Je l'attirai près de la fenêtre.

— Regarde ! Regarde ici, regarde bien ! Voici l'Amérique. Tu vois ces arbres ? Tu vois ces balcons ? Tu vois ces maisons ? Et ces idiots qui se penchent à la fenêtre là-bas ? Tu crois qu'ils vont me manquer ? Jamais !

Et je me mis à gesticuler comme un dément. Je tendis les bras vers eux.

— C'oyez qu'vous allez m'manquer, tas d'couillons ? Pouvez toujou's cou'ir ! Jamais, jamais...!

— Viens, Val, assieds-toi. Viens manger un morceau.

Elle me força à m'asseoir à table.

— Bon, j'veux bien qu'on déjeune c'matin, tiens, c'que j'aimerais, c'est une tranche d'pâstèque, l'aile gauche d'une dinde, un cuisseau d'opossum et un bon petit pain ed mâïs. Vieux papa Abraham, y m'a immensippé ! J'arviendrai jamais dans c'te foutue Ca'oline. Vieux papa Abraham y nous a tous libé'és ! Hallelujah !

« Qui plus est, ajoutai-je en revenant à mon parler de Blanc, j'en ai assez d'écrire des romans. Je suis membre élu de la famille des canards sauvages. Je ferai la chronique de ma misère durement gagnée et je la jouerai faux — dans le registre suraigu. Que penses-tu de ça ?

Elle déposa deux œufs à la coque devant moi, une tranche de pain et un peu de confiture.

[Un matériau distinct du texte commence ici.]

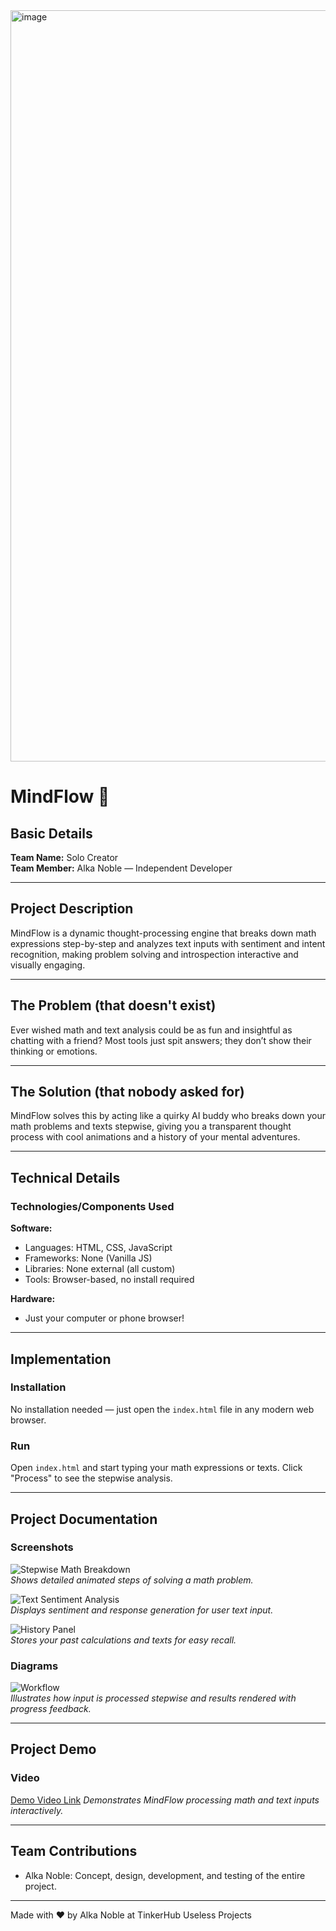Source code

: <img width="3188" height="1202" alt="image" src="https://github.com/user-attachments/assets/3678634b-42dc-4a17-8eb4-0f6beec98253" />

# MindFlow 🎯

## Basic Details  
**Team Name:** Solo Creator  
**Team Member:** Alka Noble — Independent Developer

---

## Project Description  
MindFlow is a dynamic thought-processing engine that breaks down math expressions step-by-step and analyzes text inputs with sentiment and intent recognition, making problem solving and introspection interactive and visually engaging.

---

## The Problem (that doesn't exist)  
Ever wished math and text analysis could be as fun and insightful as chatting with a friend? Most tools just spit answers; they don’t show their thinking or emotions.

---

## The Solution (that nobody asked for)  
MindFlow solves this by acting like a quirky AI buddy who breaks down your math problems and texts stepwise, giving you a transparent thought process with cool animations and a history of your mental adventures.

---

## Technical Details

### Technologies/Components Used  

**Software:**  
- Languages: HTML, CSS, JavaScript  
- Frameworks: None (Vanilla JS)  
- Libraries: None external (all custom)  
- Tools: Browser-based, no install required  

**Hardware:**  
- Just your computer or phone browser!

---

## Implementation

### Installation  
No installation needed — just open the `index.html` file in any modern web browser.

### Run  
Open `index.html` and start typing your math expressions or texts. Click "Process" to see the stepwise analysis.

---

## Project Documentation

### Screenshots

![Stepwise Math Breakdown]((https://drive.google.com/file/d/1qg8U_mSI866eMZRvEOgI6PpMIc946ad2/view?usp=sharing))  
*Shows detailed animated steps of solving a math problem.*

![Text Sentiment Analysis]((https://drive.google.com/file/d/1o3m-N-dqvKz6OL5mj7TOiPH-YmVcLdEV/view?usp=sharing))  
*Displays sentiment and response generation for user text input.*

![History Panel]((https://drive.google.com/file/d/1PmM_pc5h4k58I2ClxrK-ZCylQl4VqV7c/view?usp=sharing))  
*Stores your past calculations and texts for easy recall.*

### Diagrams

![Workflow](path/to/workflow_diagram.png)  
*Illustrates how input is processed stepwise and results rendered with progress feedback.*

---

## Project Demo

### Video  
[Demo Video Link]( https://drive.google.com/file/d/1BsWFKaLLAb19CEnaKhh9TWYbnosFkbjp/view?usp=sharing )
*Demonstrates MindFlow processing math and text inputs interactively.*

---

## Team Contributions

- Alka Noble: Concept, design, development, and testing of the entire project.

---

Made with ❤️ by Alka Noble at TinkerHub Useless Projects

— Le café dans une minute, mon chéri. Continue à parler !

— Tu appelles ça parler, hein ? Dis donc, avons-nous toujours ce Poème d'extase ? Mets-le si tu peux le trouver. Mets-le à pleine puissance. Sa musique correspond à ma façon de penser... parfois. Cette démangeaison cosmique... Divinement plein... Tout en feu et en air. La première fois que je l'ai entendu, je l'ai repassé vingt ou trente fois sur le phono. Je ne pouvais pas m'arrêter. C'était comme un bain de glace, de cocaïne et d'arc-en-ciel. Pendant des semaines, il m'a laissé en transes. Il m'était arrivé quelque chose. Maintenant, cela paraît idiot, mais c'est vrai. Toutes les fois qu'une idée s'emparait de moi, une petite porte s'ouvrait dans ma poitrine, et un petit oiseau apparaissait, couché dans son nid douillet, le petit oiseau le plus gentil qu'on puisse imaginer. « Réfléchis ! gazouillait-il, réflé-« chis jusqu'au bout ! » Et, par Dieu, c'est ce que je faisais. Sans effort, comme une « étude » scintillant sur un glacier...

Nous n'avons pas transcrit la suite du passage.